I will be starting classes next week, which means my work will be mainly restricted to the class themes, so I'm making the most of this time of playing with freestyles using whatever I can find around me.
There is a carob tree in my sister's street that I've been admiring for some time. I love the way the long, bean-like pods hang below the branches which grow almost horizontally. Driving past recently, I noticed a large branch had broken and was hanging by a little bit of bark. It had to be rescued and, with the help of the trusty saw in my car boot, I did just that.
Below are the two arrangements that were created, using the carob branches for the first and just the pods for the second.
And speaking of finding, I came across fennel growing wild and Osage oranges near by. I thought I'd use them together as shown below.
|Inside and out this glass container|
Two days later, the fennel had died, since it was not in water, so I removed it and replaced it with other material.
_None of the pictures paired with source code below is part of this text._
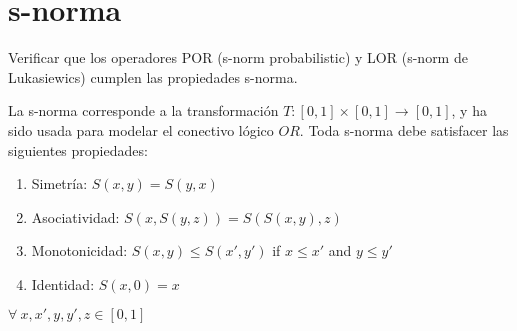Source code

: \documentclass[letterpaper,spanish,11pt]{article}
\begin{document}
\section{s-norma}
Verificar que los operadores POR (s-norm probabilistic) y LOR (s-norm de Lukasiewics) cumplen las propiedades s-norma.

La s-norma corresponde a la transformaci\'{o}n $T:[0,1] \times [0,1]
\rightarrow [0,1]$, y ha sido usada para modelar el conectivo l\'{o}gico $OR$.
Toda s-norma debe satisfacer las siguientes propiedades:

\begin{enumerate}
\item Simetr\'{i}a: $S(x,y)=S(y,x)$
\item Asociatividad: $S(x,S(y,z))=S(S(x,y),z)$
\item Monotonicidad: $S(x,y) \leq S(x',y')$ if $x\leq x'$ and $y\leq y'$
\item Identidad: $S(x,0)=x$
\end{enumerate}
$\forall \ x,x',y,y',z \in [0,1]$
\end{document}
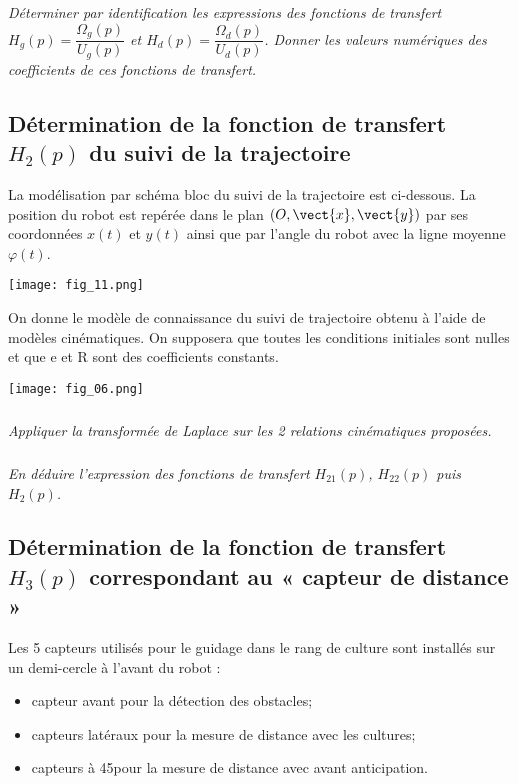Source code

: \begin{multicols}{2}
\subparagraph{}
\textit{Déterminer par identification les expressions des fonctions de transfert $H_g(p) = \dfrac{\Omega_g(p)}{U_g(p)}$ et
$H_d(p) = \dfrac{\Omega_d(p)}{U_d(p)}$.  Donner les valeurs numériques des coefficients de ces fonctions de transfert. }
\ifprof
\begin{corrige}
\end{corrige}
\else
\fi


\subsection*{Détermination de la fonction de transfert $H_2 (p)$ du suivi de la trajectoire}

La modélisation par schéma bloc du suivi de la trajectoire est ci-dessous. La position du robot est repérée dans le plan $\left(O,\vect{x},\vect{y}\right)$ par ses coordonnées $x(t)$ et $y(t)$ ainsi que par l’angle du robot avec la ligne moyenne $\varphi(t)$. 

\begin{center}
\texttt{[image: fig\_11.png]}
\end{center}


On donne le modèle de connaissance du suivi de trajectoire obtenu à l’aide de modèles cinématiques. On supposera que toutes les conditions initiales sont nulles et que e et R sont des coefficients constants. 

\begin{center}
\texttt{[image: fig\_06.png]}
\end{center}


\subparagraph{}
\textit{Appliquer la transformée de Laplace sur les 2 relations cinématiques proposées. }
\ifprof
\begin{corrige}
\end{corrige}
\else
\fi


\subparagraph{}
\textit{ En déduire l’expression des  fonctions de transfert $H_{21} (p)$, $H_{22} (p)$ puis $H_2 (p)$.  }
\ifprof
\begin{corrige}
\end{corrige}
\else
\fi

 \subsection*{Détermination de la fonction de transfert $H_3 (p)$ correspondant au « capteur de distance » }

Les 5 capteurs utilisés pour le guidage dans le  rang de culture sont installés sur un demi-cercle à l’avant du robot : 
\begin{itemize}
\item capteur avant pour la détection des obstacles;
\item capteurs latéraux pour la mesure de distance avec les cultures;
\item capteurs à 45\degres pour la mesure de distance avec avant  anticipation. 
\end{itemize}


\end{multicols}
|I went into the garden at night to cut the agave and I found this|
dear little frog that measures only 3 cm in length.
|Now with clivias|
This time of year the agapanthus in my garden are flowering profusely and I love to use them. I'm including a photo of the garden bed in which they grow. I had tried growing all sorts of annuals in this spot before the agapanthus but nothing survived because there were two mature pine trees growing there. My sister in law, Toula had initially given me a number of agapanthus plants and later I added to them, thus filling the whole bed.
|Fresh and dry agapanthus|
The difficulty in this simple arrangement was working out the mechanics that
would allow the stems with the heavy flowers to come out of the small
opening without resting on the sides.
There is a small casuarina tree near my house that produces interesting hanging stems that lend themselves well to ikebana.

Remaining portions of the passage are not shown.